Exercise description: Could you retype the entries below exactly, omitting every picture?

Task data:
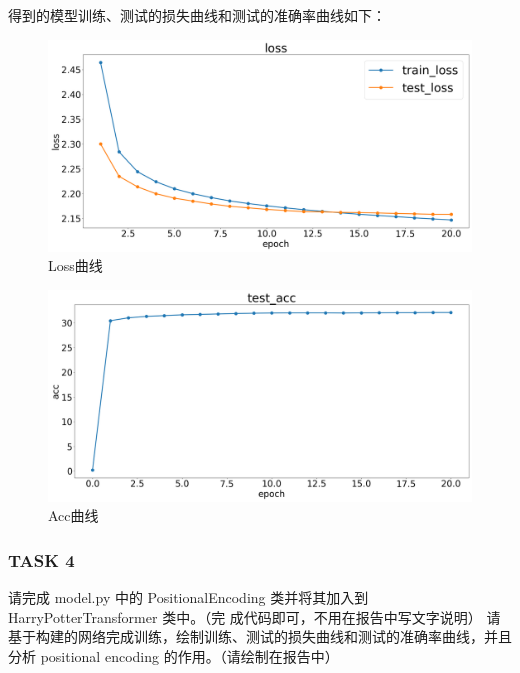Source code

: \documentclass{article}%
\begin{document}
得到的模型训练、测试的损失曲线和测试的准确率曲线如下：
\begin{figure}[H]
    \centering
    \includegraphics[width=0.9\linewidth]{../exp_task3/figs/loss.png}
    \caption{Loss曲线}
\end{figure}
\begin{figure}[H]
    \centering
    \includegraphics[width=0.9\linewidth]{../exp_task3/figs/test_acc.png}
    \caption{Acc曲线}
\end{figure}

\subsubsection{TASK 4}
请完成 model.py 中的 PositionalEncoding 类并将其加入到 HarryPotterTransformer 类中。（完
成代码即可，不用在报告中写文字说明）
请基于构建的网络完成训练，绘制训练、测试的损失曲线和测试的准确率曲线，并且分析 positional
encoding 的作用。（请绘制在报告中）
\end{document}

Answer for this exercise:
Source code

: \documentclass{article}%
\begin{document}
得到的模型训练、测试的损失曲线和测试的准确率曲线如下：
\begin{figure}[H]
    \centering
    \includegraphics[width=0.9\linewidth]{../exp_task3/figs/loss.png}
    \caption{Loss曲线}
\end{figure}
\begin{figure}[H]
    \centering
    \includegraphics[width=0.9\linewidth]{../exp_task3/figs/test_acc.png}
    \caption{Acc曲线}
\end{figure}

\subsubsection{TASK 4}
请完成 model.py 中的 PositionalEncoding 类并将其加入到 HarryPotterTransformer 类中。（完
成代码即可，不用在报告中写文字说明）
请基于构建的网络完成训练，绘制训练、测试的损失曲线和测试的准确率曲线，并且分析 positional
encoding 的作用。（请绘制在报告中）
\end{document}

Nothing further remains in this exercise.